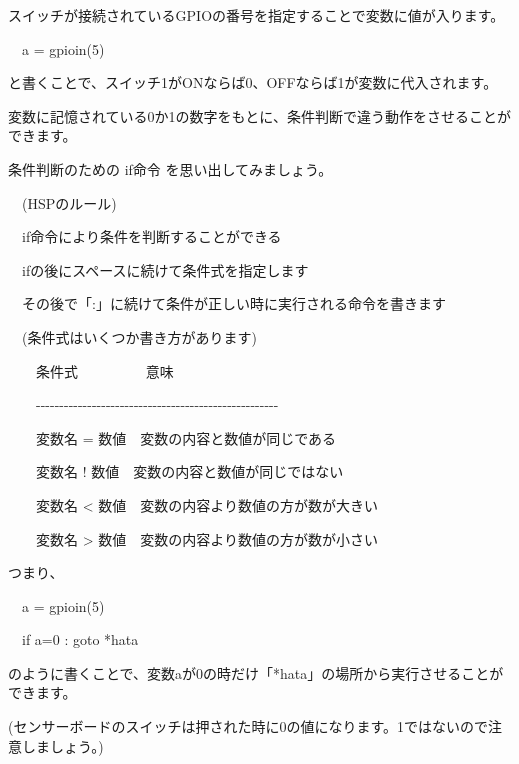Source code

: \documentclass[a4paper,12pt]{jarticle}
\begin{document}
\bigskip
\bigskip
\bigskip

スイッチが接続されているGPIOの番号を指定することで変数に値が入ります。

\bigskip

\ \ a = gpioin(5)

\bigskip

と書くことで、スイッチ1がONならば0、OFFならば1が変数に代入されます。

変数に記憶されている0か1の数字をもとに、条件判断で違う動作をさせることができます。

条件判断のための if命令 を思い出してみましょう。

\bigskip
\bigskip
\bigskip

\ \ (HSPのルール)


\bigskip

\ \ if命令により条件を判断することができる

\ \ ifの後にスペースに続けて条件式を指定します

\ \ その後で「:」に続けて条件が正しい時に実行される命令を書きます


\bigskip

\ \ (条件式はいくつか書き方があります)


\bigskip

\ \ \ \ 条件式 \ \ \ \ \ \ \ \ \ 意味

\ \ \ \ {}-{}-{}-{}-{}-{}-{}-{}-{}-{}-{}-{}-{}-{}-{}-{}-{}-{}-{}-{}-{}-{}-{}-{}-{}-{}-{}-{}-{}-{}-{}-{}-{}-{}-{}-{}-{}-{}-{}-{}-{}-{}-{}-{}-{}-{}-{}-{}-{}-{}-{}-{}-

\ \ \ \ 変数名 =
数値\ \ 変数の内容と数値が同じである

\ \ \ \ 変数名 !
数値\ \ 変数の内容と数値が同じではない

\ \ \ \ 変数名 {\textless}
数値\ \ 変数の内容より数値の方が数が大きい

\ \ \ \ 変数名 {\textgreater}
数値\ \ 変数の内容より数値の方が数が小さい

\bigskip
\bigskip

つまり、

\bigskip

\ \ a = gpioin(5)

\ \ if a=0 : goto *hata

\bigskip

のように書くことで、変数aが0の時だけ「*hata」の場所から実行させることができます。

(センサーボードのスイッチは押された時に0の値になります。1ではないので注意しましょう。)


\bigskip
\bigskip
\end{document}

------------------------------------------------------------

## TASK
Give back the whole listing exactly as written. Do not include any picture.

## TASK RESULT
Source code

: \documentclass[a4paper,12pt]{jarticle}
\begin{document}
\bigskip
\bigskip
\bigskip

スイッチが接続されているGPIOの番号を指定することで変数に値が入ります。

\bigskip

\ \ a = gpioin(5)

\bigskip

と書くことで、スイッチ1がONならば0、OFFならば1が変数に代入されます。

変数に記憶されている0か1の数字をもとに、条件判断で違う動作をさせることができます。

条件判断のための if命令 を思い出してみましょう。

\bigskip
\bigskip
\bigskip

\ \ (HSPのルール)


\bigskip

\ \ if命令により条件を判断することができる

\ \ ifの後にスペースに続けて条件式を指定します

\ \ その後で「:」に続けて条件が正しい時に実行される命令を書きます


\bigskip

\ \ (条件式はいくつか書き方があります)


\bigskip

\ \ \ \ 条件式 \ \ \ \ \ \ \ \ \ 意味

\ \ \ \ {}-{}-{}-{}-{}-{}-{}-{}-{}-{}-{}-{}-{}-{}-{}-{}-{}-{}-{}-{}-{}-{}-{}-{}-{}-{}-{}-{}-{}-{}-{}-{}-{}-{}-{}-{}-{}-{}-{}-{}-{}-{}-{}-{}-{}-{}-{}-{}-{}-{}-{}-{}-

\ \ \ \ 変数名 =
数値\ \ 変数の内容と数値が同じである

\ \ \ \ 変数名 !
数値\ \ 変数の内容と数値が同じではない

\ \ \ \ 変数名 {\textless}
数値\ \ 変数の内容より数値の方が数が大きい

\ \ \ \ 変数名 {\textgreater}
数値\ \ 変数の内容より数値の方が数が小さい

\bigskip
\bigskip

つまり、

\bigskip

\ \ a = gpioin(5)

\ \ if a=0 : goto *hata

\bigskip

のように書くことで、変数aが0の時だけ「*hata」の場所から実行させることができます。

(センサーボードのスイッチは押された時に0の値になります。1ではないので注意しましょう。)


\bigskip
\bigskip
\end{document}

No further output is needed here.